(Exercise brief) Look through the listing below, find every line with the string "dann", and copy it.

(Data to process)
--- START ---
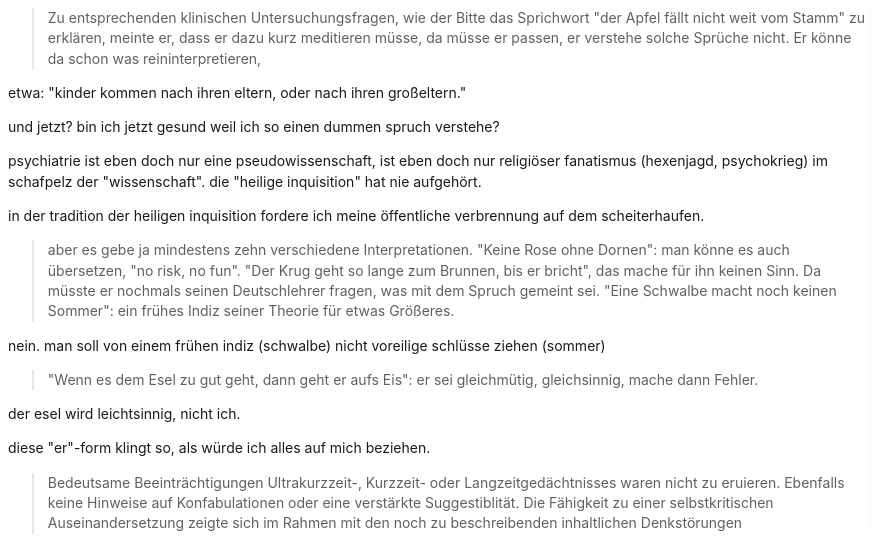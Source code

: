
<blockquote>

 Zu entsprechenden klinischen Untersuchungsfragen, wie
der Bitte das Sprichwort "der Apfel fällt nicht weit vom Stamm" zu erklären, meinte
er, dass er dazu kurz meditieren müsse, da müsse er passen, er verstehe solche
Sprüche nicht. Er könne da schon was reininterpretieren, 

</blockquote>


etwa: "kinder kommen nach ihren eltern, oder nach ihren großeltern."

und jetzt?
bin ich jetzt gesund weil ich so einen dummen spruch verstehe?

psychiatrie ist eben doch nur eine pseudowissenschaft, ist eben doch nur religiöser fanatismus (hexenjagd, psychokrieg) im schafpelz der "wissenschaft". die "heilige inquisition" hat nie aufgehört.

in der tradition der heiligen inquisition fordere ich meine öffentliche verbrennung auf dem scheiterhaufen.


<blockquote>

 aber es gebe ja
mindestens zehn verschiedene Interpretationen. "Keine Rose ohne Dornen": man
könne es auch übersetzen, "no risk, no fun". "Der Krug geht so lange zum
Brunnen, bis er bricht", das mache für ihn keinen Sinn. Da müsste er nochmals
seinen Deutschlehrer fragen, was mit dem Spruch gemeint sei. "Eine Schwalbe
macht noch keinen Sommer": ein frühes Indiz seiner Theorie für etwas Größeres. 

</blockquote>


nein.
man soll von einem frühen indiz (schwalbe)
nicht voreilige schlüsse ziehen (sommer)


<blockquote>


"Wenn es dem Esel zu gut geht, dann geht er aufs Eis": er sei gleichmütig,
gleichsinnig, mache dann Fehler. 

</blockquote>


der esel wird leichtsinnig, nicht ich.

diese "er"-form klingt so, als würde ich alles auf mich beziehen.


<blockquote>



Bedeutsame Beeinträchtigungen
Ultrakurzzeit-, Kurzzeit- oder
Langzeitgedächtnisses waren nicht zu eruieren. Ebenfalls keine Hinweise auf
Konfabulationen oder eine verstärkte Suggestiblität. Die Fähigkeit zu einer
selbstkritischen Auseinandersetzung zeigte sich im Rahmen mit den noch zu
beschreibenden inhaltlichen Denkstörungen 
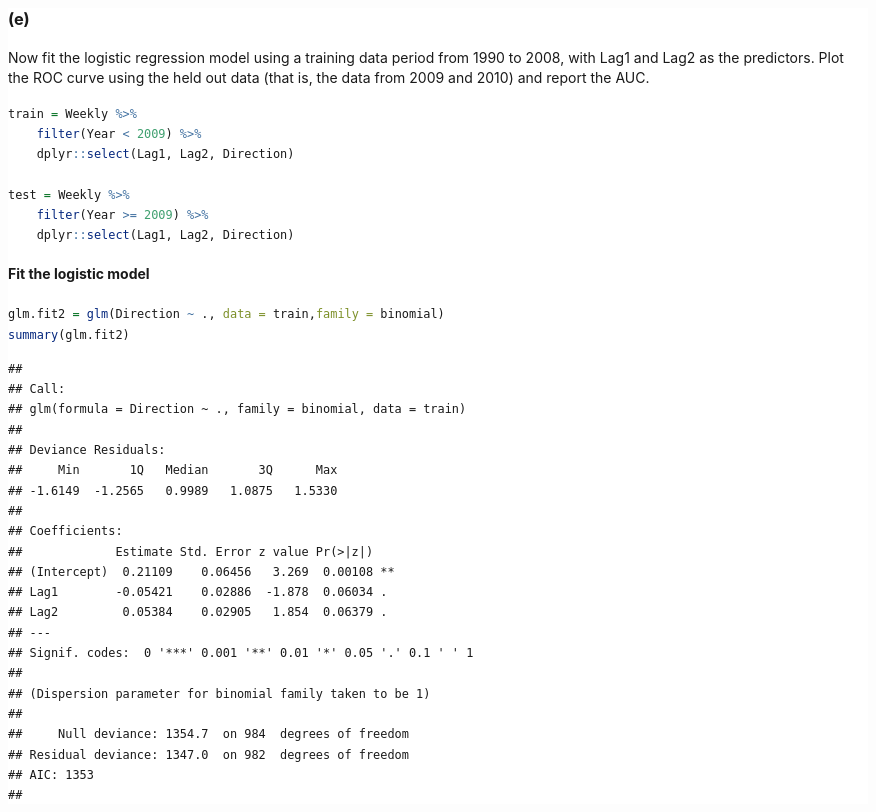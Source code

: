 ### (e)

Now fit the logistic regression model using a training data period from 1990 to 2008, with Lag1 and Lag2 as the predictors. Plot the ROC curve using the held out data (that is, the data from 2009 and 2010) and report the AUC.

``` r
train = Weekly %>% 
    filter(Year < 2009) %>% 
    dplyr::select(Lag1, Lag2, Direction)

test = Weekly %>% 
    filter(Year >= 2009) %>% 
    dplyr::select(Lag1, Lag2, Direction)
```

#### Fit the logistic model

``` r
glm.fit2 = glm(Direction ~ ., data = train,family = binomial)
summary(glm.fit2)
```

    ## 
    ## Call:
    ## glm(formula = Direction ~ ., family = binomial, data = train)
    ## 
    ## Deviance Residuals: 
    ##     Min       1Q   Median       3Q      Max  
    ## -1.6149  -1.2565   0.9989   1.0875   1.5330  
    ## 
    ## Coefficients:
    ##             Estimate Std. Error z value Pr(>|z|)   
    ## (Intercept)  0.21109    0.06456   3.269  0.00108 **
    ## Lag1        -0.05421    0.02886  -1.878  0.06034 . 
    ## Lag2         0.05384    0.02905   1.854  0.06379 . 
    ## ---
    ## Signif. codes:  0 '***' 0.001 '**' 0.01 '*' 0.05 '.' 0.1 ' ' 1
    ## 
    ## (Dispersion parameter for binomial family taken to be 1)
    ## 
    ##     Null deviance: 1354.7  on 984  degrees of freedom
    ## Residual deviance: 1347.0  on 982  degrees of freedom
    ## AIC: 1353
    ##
--- END ---
--- START ---
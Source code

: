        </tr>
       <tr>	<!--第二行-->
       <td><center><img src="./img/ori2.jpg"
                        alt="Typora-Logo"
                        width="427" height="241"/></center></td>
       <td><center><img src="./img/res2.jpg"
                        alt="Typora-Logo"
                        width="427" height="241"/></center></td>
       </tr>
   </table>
--- END ---
--- START ---
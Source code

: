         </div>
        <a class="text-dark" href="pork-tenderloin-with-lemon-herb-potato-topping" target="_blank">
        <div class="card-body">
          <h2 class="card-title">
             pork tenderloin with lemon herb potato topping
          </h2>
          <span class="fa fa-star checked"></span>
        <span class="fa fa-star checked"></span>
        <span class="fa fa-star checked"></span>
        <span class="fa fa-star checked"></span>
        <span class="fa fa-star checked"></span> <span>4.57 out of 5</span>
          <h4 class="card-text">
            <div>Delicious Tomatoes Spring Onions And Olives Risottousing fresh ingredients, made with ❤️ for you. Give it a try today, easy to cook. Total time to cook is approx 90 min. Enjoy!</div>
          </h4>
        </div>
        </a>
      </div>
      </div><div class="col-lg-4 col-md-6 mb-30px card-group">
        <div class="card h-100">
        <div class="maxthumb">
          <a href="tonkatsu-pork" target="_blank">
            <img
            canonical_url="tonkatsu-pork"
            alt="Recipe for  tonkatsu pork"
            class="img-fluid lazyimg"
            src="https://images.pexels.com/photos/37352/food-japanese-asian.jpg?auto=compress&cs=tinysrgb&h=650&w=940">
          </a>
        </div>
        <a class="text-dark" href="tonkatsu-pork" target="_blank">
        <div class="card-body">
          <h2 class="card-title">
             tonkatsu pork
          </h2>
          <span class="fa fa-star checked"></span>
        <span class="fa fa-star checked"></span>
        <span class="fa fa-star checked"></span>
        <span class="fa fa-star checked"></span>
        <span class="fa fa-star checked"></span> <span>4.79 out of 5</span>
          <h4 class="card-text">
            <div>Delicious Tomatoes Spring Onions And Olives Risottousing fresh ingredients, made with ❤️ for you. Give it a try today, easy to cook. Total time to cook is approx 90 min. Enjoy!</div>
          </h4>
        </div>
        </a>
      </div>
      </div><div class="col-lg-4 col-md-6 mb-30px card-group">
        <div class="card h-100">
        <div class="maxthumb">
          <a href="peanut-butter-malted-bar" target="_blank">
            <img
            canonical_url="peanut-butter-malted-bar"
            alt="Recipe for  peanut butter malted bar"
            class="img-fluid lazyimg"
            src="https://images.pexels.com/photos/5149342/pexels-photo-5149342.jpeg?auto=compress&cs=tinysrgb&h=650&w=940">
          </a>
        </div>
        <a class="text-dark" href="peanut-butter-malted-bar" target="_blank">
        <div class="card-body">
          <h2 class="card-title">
--- END ---
(Solution for this problem)
"Wenn es dem Esel zu gut geht, dann geht er aufs Eis": er sei gleichmütig,
gleichsinnig, mache dann Fehler. 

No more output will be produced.